- _About this task_
Count every line below containing "omega"; state the number only.

──────── Data

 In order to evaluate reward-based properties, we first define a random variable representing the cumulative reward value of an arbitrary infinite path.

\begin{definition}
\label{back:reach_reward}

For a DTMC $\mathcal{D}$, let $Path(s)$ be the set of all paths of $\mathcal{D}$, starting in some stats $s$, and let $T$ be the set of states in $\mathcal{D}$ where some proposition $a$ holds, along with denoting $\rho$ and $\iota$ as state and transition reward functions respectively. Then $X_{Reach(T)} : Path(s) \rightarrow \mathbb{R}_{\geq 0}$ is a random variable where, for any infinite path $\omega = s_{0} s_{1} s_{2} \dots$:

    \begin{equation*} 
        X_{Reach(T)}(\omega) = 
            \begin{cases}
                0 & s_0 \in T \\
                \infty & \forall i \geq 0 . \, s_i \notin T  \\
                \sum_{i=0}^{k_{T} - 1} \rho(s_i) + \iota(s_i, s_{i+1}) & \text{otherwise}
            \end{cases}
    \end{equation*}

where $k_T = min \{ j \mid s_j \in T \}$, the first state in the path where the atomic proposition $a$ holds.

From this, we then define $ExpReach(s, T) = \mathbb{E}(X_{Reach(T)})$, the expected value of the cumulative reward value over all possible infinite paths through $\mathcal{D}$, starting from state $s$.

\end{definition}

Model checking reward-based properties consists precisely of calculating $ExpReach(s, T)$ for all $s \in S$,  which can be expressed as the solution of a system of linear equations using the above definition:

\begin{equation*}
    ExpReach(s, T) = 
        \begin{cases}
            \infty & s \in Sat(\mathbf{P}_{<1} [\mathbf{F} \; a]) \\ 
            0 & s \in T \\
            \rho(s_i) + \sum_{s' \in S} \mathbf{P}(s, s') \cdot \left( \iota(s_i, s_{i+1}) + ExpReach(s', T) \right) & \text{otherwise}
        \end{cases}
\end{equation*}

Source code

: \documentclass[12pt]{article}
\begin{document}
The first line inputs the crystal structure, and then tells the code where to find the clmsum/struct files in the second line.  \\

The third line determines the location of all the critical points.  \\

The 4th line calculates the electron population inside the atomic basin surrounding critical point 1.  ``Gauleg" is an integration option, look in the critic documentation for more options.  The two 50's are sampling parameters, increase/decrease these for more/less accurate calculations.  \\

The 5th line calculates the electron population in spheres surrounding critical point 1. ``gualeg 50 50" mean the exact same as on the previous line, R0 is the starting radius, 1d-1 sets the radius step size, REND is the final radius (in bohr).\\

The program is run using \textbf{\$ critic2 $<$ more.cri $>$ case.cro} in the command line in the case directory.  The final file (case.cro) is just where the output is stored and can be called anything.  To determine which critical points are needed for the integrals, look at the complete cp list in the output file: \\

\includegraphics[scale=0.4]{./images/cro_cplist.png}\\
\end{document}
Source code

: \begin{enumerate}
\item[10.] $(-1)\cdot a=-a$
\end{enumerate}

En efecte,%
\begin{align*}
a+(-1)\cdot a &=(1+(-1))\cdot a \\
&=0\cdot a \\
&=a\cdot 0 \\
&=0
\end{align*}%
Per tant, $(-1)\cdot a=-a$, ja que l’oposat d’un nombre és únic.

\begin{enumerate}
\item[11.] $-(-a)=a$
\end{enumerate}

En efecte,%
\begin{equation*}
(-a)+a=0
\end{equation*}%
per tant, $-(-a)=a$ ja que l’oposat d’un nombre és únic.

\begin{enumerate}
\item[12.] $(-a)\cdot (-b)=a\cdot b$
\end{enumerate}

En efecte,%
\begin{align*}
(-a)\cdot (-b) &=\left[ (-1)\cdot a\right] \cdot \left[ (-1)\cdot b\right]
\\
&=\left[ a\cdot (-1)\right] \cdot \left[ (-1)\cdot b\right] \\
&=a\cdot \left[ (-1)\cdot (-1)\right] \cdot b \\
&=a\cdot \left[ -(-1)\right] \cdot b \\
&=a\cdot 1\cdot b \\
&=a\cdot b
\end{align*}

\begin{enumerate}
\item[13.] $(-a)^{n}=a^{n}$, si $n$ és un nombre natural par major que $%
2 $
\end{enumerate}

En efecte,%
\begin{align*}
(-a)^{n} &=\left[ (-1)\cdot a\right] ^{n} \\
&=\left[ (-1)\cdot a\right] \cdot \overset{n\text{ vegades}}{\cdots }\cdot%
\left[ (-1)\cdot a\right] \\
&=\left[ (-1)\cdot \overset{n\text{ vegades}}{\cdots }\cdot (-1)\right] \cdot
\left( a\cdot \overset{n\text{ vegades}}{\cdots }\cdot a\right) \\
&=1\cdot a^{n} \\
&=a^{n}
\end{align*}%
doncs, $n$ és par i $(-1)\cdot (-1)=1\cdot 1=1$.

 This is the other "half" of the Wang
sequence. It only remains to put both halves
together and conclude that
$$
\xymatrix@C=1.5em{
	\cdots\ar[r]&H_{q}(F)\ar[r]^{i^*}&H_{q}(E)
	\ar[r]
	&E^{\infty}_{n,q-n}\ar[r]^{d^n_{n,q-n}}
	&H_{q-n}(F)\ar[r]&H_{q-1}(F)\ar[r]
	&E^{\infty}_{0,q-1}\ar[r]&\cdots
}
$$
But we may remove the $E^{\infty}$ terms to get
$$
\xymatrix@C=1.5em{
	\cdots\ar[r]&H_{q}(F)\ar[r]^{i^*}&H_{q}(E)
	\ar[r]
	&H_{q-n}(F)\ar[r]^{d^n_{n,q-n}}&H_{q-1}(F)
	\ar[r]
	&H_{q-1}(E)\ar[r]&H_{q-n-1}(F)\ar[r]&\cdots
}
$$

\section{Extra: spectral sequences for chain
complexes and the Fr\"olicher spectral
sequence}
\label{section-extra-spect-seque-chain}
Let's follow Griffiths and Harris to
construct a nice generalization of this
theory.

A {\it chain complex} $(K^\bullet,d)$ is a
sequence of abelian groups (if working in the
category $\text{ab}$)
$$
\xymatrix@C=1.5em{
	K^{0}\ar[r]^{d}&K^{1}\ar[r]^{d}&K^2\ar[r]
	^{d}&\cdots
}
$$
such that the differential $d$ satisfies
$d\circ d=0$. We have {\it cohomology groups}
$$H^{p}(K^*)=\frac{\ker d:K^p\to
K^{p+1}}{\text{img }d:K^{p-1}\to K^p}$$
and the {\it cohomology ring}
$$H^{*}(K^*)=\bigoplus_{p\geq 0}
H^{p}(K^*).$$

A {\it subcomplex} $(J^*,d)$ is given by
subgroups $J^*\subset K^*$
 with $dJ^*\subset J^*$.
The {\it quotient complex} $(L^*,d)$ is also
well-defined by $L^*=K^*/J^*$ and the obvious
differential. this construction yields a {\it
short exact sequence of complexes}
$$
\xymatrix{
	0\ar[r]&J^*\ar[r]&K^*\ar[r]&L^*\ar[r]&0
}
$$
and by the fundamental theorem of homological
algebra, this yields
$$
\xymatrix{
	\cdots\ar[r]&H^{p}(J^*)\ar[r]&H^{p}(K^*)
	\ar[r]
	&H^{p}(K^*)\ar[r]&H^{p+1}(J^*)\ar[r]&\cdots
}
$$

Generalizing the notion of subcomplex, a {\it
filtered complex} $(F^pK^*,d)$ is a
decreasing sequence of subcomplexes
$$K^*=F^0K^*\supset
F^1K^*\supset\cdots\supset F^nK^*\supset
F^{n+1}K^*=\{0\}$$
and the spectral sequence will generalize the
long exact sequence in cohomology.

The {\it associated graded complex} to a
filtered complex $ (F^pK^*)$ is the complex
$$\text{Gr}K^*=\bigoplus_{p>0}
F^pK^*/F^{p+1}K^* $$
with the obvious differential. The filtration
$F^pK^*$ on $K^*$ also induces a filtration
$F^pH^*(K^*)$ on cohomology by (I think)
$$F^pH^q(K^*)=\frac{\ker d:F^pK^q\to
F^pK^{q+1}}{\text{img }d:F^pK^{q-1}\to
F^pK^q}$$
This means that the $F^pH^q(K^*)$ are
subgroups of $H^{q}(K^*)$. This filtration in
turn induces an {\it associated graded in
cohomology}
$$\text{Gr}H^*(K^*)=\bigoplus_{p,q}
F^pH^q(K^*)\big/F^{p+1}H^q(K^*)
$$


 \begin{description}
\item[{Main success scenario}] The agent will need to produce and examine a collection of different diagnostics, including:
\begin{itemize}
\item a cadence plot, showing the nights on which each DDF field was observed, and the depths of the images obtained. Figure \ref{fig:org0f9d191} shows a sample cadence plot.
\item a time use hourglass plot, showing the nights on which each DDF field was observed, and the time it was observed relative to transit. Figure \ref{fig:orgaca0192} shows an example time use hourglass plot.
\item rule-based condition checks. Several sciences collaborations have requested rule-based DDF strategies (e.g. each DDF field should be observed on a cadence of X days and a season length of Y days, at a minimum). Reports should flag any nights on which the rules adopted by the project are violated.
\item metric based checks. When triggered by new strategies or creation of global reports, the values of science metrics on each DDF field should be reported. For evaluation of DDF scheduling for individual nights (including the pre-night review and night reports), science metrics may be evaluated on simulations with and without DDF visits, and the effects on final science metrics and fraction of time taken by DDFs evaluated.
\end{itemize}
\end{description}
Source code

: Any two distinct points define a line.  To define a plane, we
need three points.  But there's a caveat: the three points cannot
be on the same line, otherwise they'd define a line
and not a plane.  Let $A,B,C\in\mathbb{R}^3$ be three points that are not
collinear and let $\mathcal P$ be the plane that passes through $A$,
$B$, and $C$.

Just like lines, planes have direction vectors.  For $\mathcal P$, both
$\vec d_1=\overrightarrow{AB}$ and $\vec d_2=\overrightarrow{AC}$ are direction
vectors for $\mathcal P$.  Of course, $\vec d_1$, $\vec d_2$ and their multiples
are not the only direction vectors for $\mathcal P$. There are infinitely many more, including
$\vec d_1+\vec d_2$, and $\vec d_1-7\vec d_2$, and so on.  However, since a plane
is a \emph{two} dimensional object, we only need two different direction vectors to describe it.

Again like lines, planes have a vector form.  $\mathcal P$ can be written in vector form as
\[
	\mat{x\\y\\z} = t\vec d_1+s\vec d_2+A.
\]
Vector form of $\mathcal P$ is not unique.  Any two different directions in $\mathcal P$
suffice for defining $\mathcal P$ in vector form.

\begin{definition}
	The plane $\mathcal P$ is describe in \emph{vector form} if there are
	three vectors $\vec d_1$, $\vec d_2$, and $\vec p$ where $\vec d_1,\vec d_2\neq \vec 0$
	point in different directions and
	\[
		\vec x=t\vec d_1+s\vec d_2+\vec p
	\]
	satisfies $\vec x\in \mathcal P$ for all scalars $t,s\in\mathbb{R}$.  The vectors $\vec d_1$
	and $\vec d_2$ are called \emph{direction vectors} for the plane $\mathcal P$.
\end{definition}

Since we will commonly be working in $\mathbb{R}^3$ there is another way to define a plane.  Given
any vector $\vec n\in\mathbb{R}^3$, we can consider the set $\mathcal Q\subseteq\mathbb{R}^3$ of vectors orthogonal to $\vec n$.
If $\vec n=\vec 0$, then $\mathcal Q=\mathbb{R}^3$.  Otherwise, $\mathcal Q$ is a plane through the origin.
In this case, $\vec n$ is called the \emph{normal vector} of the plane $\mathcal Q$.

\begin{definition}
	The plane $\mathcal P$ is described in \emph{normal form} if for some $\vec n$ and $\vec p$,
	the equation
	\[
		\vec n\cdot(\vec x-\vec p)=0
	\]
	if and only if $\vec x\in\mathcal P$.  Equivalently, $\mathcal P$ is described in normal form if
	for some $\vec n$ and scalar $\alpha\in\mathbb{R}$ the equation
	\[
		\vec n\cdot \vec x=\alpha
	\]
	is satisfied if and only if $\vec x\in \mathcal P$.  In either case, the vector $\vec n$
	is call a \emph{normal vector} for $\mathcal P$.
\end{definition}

────────────────

- _Solution for this problem_
2